[[ Data under study, beginning ]]

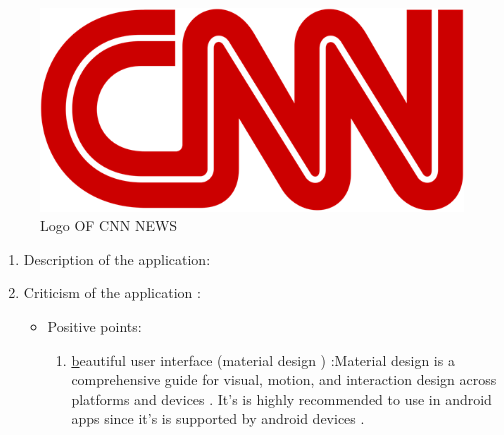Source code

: \begin{figure}[h!]
	\includegraphics[width=13cm]{image3.png}
	\caption{Logo OF CNN NEWS }
	\label{cnn logo}
\end{figure}
\begin{enumerate}
  \item Description of the application:

  \item Criticism of the application :
  
\begin{itemize}
\item Positive points:
\begin{enumerate}
 \item \underline beautiful user interface (material design ) :Material design is a comprehensive guide for visual, motion, and interaction design across platforms and devices . It's is highly recommended to use in android apps since it's is supported by android devices .
 

\end{enumerate}
\end{itemize}
\end{enumerate}
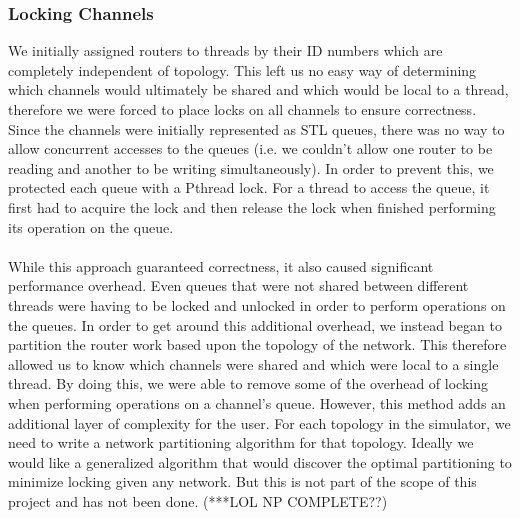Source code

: \documentclass[twocolumn]{article}
\begin{document}
\subsubsection{Locking Channels}
We initially assigned routers to threads by their ID numbers which are completely independent of
topology.  This left us no easy way of determining which channels would
ultimately be shared and which would be local to a thread, therefore we
were forced to place locks on all channels to ensure correctness.  Since
the channels were initially represented as STL queues, there was no way to
allow concurrent accesses to the queues (i.e. we couldn't allow one router
to be reading and another to be writing simultaneously).  In order to
prevent this, we protected each queue with a Pthread lock.  For a thread
to access the queue, it first had to acquire the lock and then release the
lock when finished performing its operation on the queue.\\
~\\
While this approach guaranteed correctness, it also caused significant
performance overhead.  Even queues that were not shared between different
threads were having to be locked and unlocked in order to perform
operations on the queues.  In order to get around this additional
overhead, we instead began to partition the router work based upon the
topology of the network.  This therefore allowed us to know which channels
were shared and which were local to a single thread.  By doing this, we
were able to remove some of the overhead of locking when performing
operations on a channel's queue. However, this method adds an additional layer of complexity for the user. For each topology in the simulator, we need to write a network partitioning algorithm for that topology. Ideally we would like a generalized algorithm that would discover the optimal partitioning to minimize locking given any network. But this is not part of the scope of this project and has not been done. (***LOL NP COMPLETE??)
\end{document}
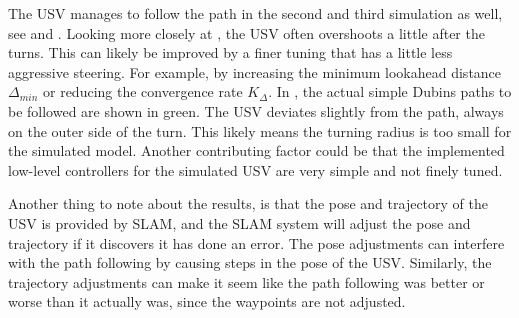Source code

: The USV manages to follow the path in the second and third simulation as well, see  and . Looking more closely at , the USV often overshoots a little after the turns. This can likely be improved by a finer tuning that has a little less aggressive steering. For example, by increasing the minimum lookahead distance $\Delta_{min}$ or reducing the convergence rate $K_\Delta$. In , the actual simple Dubins paths to be followed are shown in green. The USV deviates slightly from the path, always on the outer side of the turn. This likely means the turning radius is too small for the simulated model. Another contributing factor could be that the implemented low-level controllers for the simulated USV are very simple and not finely tuned.

Another thing to note about the results, is that the pose and trajectory of the USV is provided by SLAM, and the SLAM system will adjust the pose and trajectory if it discovers it has done an error. The pose adjustments can interfere with the path following by causing steps in the pose of the USV. Similarly, the trajectory adjustments can make it seem like the path following was better or worse than it actually was, since the waypoints are not adjusted.
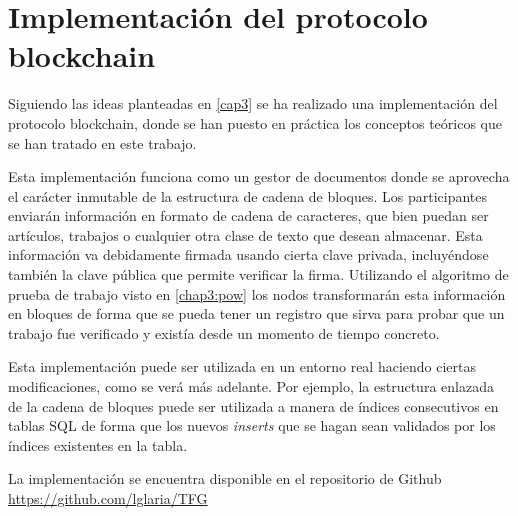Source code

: \cleardoublepage

\chapter{Implementación del protocolo blockchain}
Siguiendo las ideas planteadas en \ref{cap3} se ha realizado una implementación del protocolo blockchain, donde se han puesto en práctica los conceptos teóricos que se han tratado en este trabajo. 


Esta implementación funciona como un gestor de documentos donde se aprovecha el carácter inmutable de la estructura de cadena de bloques. Los participantes enviarán información en formato de cadena de caracteres, que bien puedan ser artículos, trabajos o cualquier otra clase de texto que desean almacenar. Esta información va debidamente firmada usando cierta clave privada, incluyéndose también la clave pública que permite verificar la firma. Utilizando el algoritmo de prueba de trabajo visto en \ref{chap3:pow} los nodos transformarán esta información en bloques de forma que se pueda tener un registro que sirva para probar que un trabajo fue verificado y existía desde un momento de tiempo concreto.

Esta implementación puede ser utilizada en un entorno real haciendo ciertas modificaciones, como se verá más adelante. Por ejemplo, la estructura enlazada de la cadena de bloques puede ser utilizada a manera de índices consecutivos en tablas SQL de forma que los nuevos \textit{inserts} que se hagan sean validados por los índices existentes en la tabla.


La implementación se encuentra disponible en el repositorio de Github \url{https://github.com/lglaria/TFG}

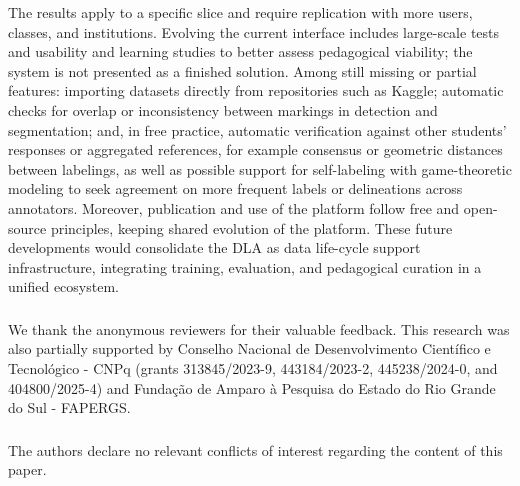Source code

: \documentclass[runningheads]{llncs}
\begin{document}
The results apply to a specific slice and require replication with more users, classes, and institutions. Evolving the current interface includes large-scale tests and usability and learning studies to better assess pedagogical viability; the system is not presented as a finished solution. Among still missing or partial features: importing datasets directly from repositories such as Kaggle; automatic checks for overlap or inconsistency between markings in detection and segmentation; and, in free practice, automatic verification against other students' responses or aggregated references, for example consensus or geometric distances between labelings, as well as possible support for self-labeling with game-theoretic modeling to seek agreement on more frequent labels or delineations across annotators. Moreover, publication and use of the platform follow free and open-source principles, keeping shared evolution of the platform. These future developments would consolidate the DLA as data life-cycle support infrastructure, integrating training, evaluation, and pedagogical curation in a unified ecosystem.

\subsubsection{\ackname}
We thank the anonymous reviewers for their valuable feedback. This research was also partially supported by Conselho Nacional de Desenvolvimento Científico e Tecnológico - CNPq (grants 313845/2023-9, 443184/2023-2, 445238/2024-0, and 404800/2025-4) and Fundação de Amparo à Pesquisa do Estado do Rio Grande do Sul - FAPERGS.

\subsubsection{\discintname}
The authors declare no relevant conflicts of interest regarding the content of this paper.



\end{document}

[[ Data under study, end ]]

Problem to work on:
Return the complete data unchanged and include none of the pictures.

Exercise solution:
Source code

: \begin{figure}[h!]
	\includegraphics[width=13cm]{image3.png}
	\caption{Logo OF CNN NEWS }
	\label{cnn logo}
\end{figure}
\begin{enumerate}
  \item Description of the application:

  \item Criticism of the application :
  
\begin{itemize}
\item Positive points:
\begin{enumerate}
 \item \underline beautiful user interface (material design ) :Material design is a comprehensive guide for visual, motion, and interaction design across platforms and devices . It's is highly recommended to use in android apps since it's is supported by android devices .
 

\end{enumerate}
\end{itemize}
\end{enumerate}
Source code

: \documentclass[twocolumn]{article}
\begin{document}
\subsubsection{Locking Channels}
We initially assigned routers to threads by their ID numbers which are completely independent of
topology.  This left us no easy way of determining which channels would
ultimately be shared and which would be local to a thread, therefore we
were forced to place locks on all channels to ensure correctness.  Since
the channels were initially represented as STL queues, there was no way to
allow concurrent accesses to the queues (i.e. we couldn't allow one router
to be reading and another to be writing simultaneously).  In order to
prevent this, we protected each queue with a Pthread lock.  For a thread
to access the queue, it first had to acquire the lock and then release the
lock when finished performing its operation on the queue.\\
~\\
While this approach guaranteed correctness, it also caused significant
performance overhead.  Even queues that were not shared between different
threads were having to be locked and unlocked in order to perform
operations on the queues.  In order to get around this additional
overhead, we instead began to partition the router work based upon the
topology of the network.  This therefore allowed us to know which channels
were shared and which were local to a single thread.  By doing this, we
were able to remove some of the overhead of locking when performing
operations on a channel's queue. However, this method adds an additional layer of complexity for the user. For each topology in the simulator, we need to write a network partitioning algorithm for that topology. Ideally we would like a generalized algorithm that would discover the optimal partitioning to minimize locking given any network. But this is not part of the scope of this project and has not been done. (***LOL NP COMPLETE??)
\end{document}
Source code

: The USV manages to follow the path in the second and third simulation as well, see  and . Looking more closely at , the USV often overshoots a little after the turns. This can likely be improved by a finer tuning that has a little less aggressive steering. For example, by increasing the minimum lookahead distance $\Delta_{min}$ or reducing the convergence rate $K_\Delta$. In , the actual simple Dubins paths to be followed are shown in green. The USV deviates slightly from the path, always on the outer side of the turn. This likely means the turning radius is too small for the simulated model. Another contributing factor could be that the implemented low-level controllers for the simulated USV are very simple and not finely tuned.

Another thing to note about the results, is that the pose and trajectory of the USV is provided by SLAM, and the SLAM system will adjust the pose and trajectory if it discovers it has done an error. The pose adjustments can interfere with the path following by causing steps in the pose of the USV. Similarly, the trajectory adjustments can make it seem like the path following was better or worse than it actually was, since the waypoints are not adjusted.
Source code

: \cleardoublepage

\chapter{Implementación del protocolo blockchain}
Siguiendo las ideas planteadas en \ref{cap3} se ha realizado una implementación del protocolo blockchain, donde se han puesto en práctica los conceptos teóricos que se han tratado en este trabajo. 


Esta implementación funciona como un gestor de documentos donde se aprovecha el carácter inmutable de la estructura de cadena de bloques. Los participantes enviarán información en formato de cadena de caracteres, que bien puedan ser artículos, trabajos o cualquier otra clase de texto que desean almacenar. Esta información va debidamente firmada usando cierta clave privada, incluyéndose también la clave pública que permite verificar la firma. Utilizando el algoritmo de prueba de trabajo visto en \ref{chap3:pow} los nodos transformarán esta información en bloques de forma que se pueda tener un registro que sirva para probar que un trabajo fue verificado y existía desde un momento de tiempo concreto.

Esta implementación puede ser utilizada en un entorno real haciendo ciertas modificaciones, como se verá más adelante. Por ejemplo, la estructura enlazada de la cadena de bloques puede ser utilizada a manera de índices consecutivos en tablas SQL de forma que los nuevos \textit{inserts} que se hagan sean validados por los índices existentes en la tabla.


La implementación se encuentra disponible en el repositorio de Github \url{https://github.com/lglaria/TFG}

Source code

: \documentclass[runningheads]{llncs}
\begin{document}
The results apply to a specific slice and require replication with more users, classes, and institutions. Evolving the current interface includes large-scale tests and usability and learning studies to better assess pedagogical viability; the system is not presented as a finished solution. Among still missing or partial features: importing datasets directly from repositories such as Kaggle; automatic checks for overlap or inconsistency between markings in detection and segmentation; and, in free practice, automatic verification against other students' responses or aggregated references, for example consensus or geometric distances between labelings, as well as possible support for self-labeling with game-theoretic modeling to seek agreement on more frequent labels or delineations across annotators. Moreover, publication and use of the platform follow free and open-source principles, keeping shared evolution of the platform. These future developments would consolidate the DLA as data life-cycle support infrastructure, integrating training, evaluation, and pedagogical curation in a unified ecosystem.

\subsubsection{\ackname}
We thank the anonymous reviewers for their valuable feedback. This research was also partially supported by Conselho Nacional de Desenvolvimento Científico e Tecnológico - CNPq (grants 313845/2023-9, 443184/2023-2, 445238/2024-0, and 404800/2025-4) and Fundação de Amparo à Pesquisa do Estado do Rio Grande do Sul - FAPERGS.

\subsubsection{\discintname}
The authors declare no relevant conflicts of interest regarding the content of this paper.



\end{document}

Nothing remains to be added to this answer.